[What to work on]: The records follow. Give them all back exactly.
═════ Data for the task ═════
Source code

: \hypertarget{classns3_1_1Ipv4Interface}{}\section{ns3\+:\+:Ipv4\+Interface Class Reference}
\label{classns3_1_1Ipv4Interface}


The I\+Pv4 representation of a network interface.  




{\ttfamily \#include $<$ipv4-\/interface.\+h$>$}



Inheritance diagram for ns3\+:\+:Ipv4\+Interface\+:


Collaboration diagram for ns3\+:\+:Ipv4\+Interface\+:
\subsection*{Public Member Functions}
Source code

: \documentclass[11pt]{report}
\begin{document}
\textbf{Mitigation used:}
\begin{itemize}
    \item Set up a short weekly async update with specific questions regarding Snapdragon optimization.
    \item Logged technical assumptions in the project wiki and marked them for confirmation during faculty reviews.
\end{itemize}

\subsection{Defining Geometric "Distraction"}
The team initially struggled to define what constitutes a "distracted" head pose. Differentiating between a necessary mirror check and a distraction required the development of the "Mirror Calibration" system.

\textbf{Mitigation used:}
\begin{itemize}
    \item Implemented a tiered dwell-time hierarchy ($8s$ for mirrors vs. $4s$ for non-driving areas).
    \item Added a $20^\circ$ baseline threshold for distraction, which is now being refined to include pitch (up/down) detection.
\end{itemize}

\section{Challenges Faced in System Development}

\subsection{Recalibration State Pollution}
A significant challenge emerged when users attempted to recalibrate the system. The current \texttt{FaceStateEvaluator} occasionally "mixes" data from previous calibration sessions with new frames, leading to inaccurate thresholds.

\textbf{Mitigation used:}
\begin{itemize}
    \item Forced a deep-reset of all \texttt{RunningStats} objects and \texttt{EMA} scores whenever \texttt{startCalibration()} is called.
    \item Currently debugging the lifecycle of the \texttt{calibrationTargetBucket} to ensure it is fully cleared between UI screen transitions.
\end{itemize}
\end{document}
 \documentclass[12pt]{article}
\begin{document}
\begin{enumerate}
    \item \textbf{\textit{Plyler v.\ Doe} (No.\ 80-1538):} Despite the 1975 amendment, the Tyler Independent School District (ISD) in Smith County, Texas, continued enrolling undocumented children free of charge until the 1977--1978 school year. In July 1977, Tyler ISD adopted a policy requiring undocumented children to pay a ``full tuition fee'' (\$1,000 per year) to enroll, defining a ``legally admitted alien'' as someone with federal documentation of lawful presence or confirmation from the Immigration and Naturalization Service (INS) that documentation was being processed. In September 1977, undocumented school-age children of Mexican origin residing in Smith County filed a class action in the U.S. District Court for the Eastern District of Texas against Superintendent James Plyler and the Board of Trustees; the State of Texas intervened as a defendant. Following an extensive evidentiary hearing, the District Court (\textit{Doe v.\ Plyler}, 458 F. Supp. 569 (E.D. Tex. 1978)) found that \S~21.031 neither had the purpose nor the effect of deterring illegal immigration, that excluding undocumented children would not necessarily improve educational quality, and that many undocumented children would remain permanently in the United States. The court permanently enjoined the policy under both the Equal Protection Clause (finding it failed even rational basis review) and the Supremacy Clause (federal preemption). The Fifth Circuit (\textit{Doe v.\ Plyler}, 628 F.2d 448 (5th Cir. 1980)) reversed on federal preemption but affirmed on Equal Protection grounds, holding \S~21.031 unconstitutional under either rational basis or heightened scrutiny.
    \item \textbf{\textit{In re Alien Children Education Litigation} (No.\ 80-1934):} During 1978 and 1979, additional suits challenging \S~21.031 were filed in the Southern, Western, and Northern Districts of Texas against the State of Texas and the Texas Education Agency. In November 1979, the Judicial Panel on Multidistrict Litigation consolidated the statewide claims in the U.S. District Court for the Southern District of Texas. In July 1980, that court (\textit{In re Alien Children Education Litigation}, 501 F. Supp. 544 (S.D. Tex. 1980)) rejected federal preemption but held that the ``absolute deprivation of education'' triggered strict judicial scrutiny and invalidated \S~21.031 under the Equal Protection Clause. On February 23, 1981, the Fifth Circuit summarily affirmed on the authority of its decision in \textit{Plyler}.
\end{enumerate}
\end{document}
═════
[Solution to this exercise]:
Source code

: \hypertarget{classns3_1_1Ipv4Interface}{}\section{ns3\+:\+:Ipv4\+Interface Class Reference}
\label{classns3_1_1Ipv4Interface}


The I\+Pv4 representation of a network interface.  




{\ttfamily \#include $<$ipv4-\/interface.\+h$>$}



Inheritance diagram for ns3\+:\+:Ipv4\+Interface\+:


Collaboration diagram for ns3\+:\+:Ipv4\+Interface\+:
\subsection*{Public Member Functions}
Source code

: \documentclass[11pt]{report}
\begin{document}
\textbf{Mitigation used:}
\begin{itemize}
    \item Set up a short weekly async update with specific questions regarding Snapdragon optimization.
    \item Logged technical assumptions in the project wiki and marked them for confirmation during faculty reviews.
\end{itemize}

\subsection{Defining Geometric "Distraction"}
The team initially struggled to define what constitutes a "distracted" head pose. Differentiating between a necessary mirror check and a distraction required the development of the "Mirror Calibration" system.

\textbf{Mitigation used:}
\begin{itemize}
    \item Implemented a tiered dwell-time hierarchy ($8s$ for mirrors vs. $4s$ for non-driving areas).
    \item Added a $20^\circ$ baseline threshold for distraction, which is now being refined to include pitch (up/down) detection.
\end{itemize}

\section{Challenges Faced in System Development}

\subsection{Recalibration State Pollution}
A significant challenge emerged when users attempted to recalibrate the system. The current \texttt{FaceStateEvaluator} occasionally "mixes" data from previous calibration sessions with new frames, leading to inaccurate thresholds.

\textbf{Mitigation used:}
\begin{itemize}
    \item Forced a deep-reset of all \texttt{RunningStats} objects and \texttt{EMA} scores whenever \texttt{startCalibration()} is called.
    \item Currently debugging the lifecycle of the \texttt{calibrationTargetBucket} to ensure it is fully cleared between UI screen transitions.
\end{itemize}
\end{document}
 \documentclass[12pt]{article}
\begin{document}
\begin{enumerate}
    \item \textbf{\textit{Plyler v.\ Doe} (No.\ 80-1538):} Despite the 1975 amendment, the Tyler Independent School District (ISD) in Smith County, Texas, continued enrolling undocumented children free of charge until the 1977--1978 school year. In July 1977, Tyler ISD adopted a policy requiring undocumented children to pay a ``full tuition fee'' (\$1,000 per year) to enroll, defining a ``legally admitted alien'' as someone with federal documentation of lawful presence or confirmation from the Immigration and Naturalization Service (INS) that documentation was being processed. In September 1977, undocumented school-age children of Mexican origin residing in Smith County filed a class action in the U.S. District Court for the Eastern District of Texas against Superintendent James Plyler and the Board of Trustees; the State of Texas intervened as a defendant. Following an extensive evidentiary hearing, the District Court (\textit{Doe v.\ Plyler}, 458 F. Supp. 569 (E.D. Tex. 1978)) found that \S~21.031 neither had the purpose nor the effect of deterring illegal immigration, that excluding undocumented children would not necessarily improve educational quality, and that many undocumented children would remain permanently in the United States. The court permanently enjoined the policy under both the Equal Protection Clause (finding it failed even rational basis review) and the Supremacy Clause (federal preemption). The Fifth Circuit (\textit{Doe v.\ Plyler}, 628 F.2d 448 (5th Cir. 1980)) reversed on federal preemption but affirmed on Equal Protection grounds, holding \S~21.031 unconstitutional under either rational basis or heightened scrutiny.
    \item \textbf{\textit{In re Alien Children Education Litigation} (No.\ 80-1934):} During 1978 and 1979, additional suits challenging \S~21.031 were filed in the Southern, Western, and Northern Districts of Texas against the State of Texas and the Texas Education Agency. In November 1979, the Judicial Panel on Multidistrict Litigation consolidated the statewide claims in the U.S. District Court for the Southern District of Texas. In July 1980, that court (\textit{In re Alien Children Education Litigation}, 501 F. Supp. 544 (S.D. Tex. 1980)) rejected federal preemption but held that the ``absolute deprivation of education'' triggered strict judicial scrutiny and invalidated \S~21.031 under the Equal Protection Clause. On February 23, 1981, the Fifth Circuit summarily affirmed on the authority of its decision in \textit{Plyler}.
\end{enumerate}
\end{document}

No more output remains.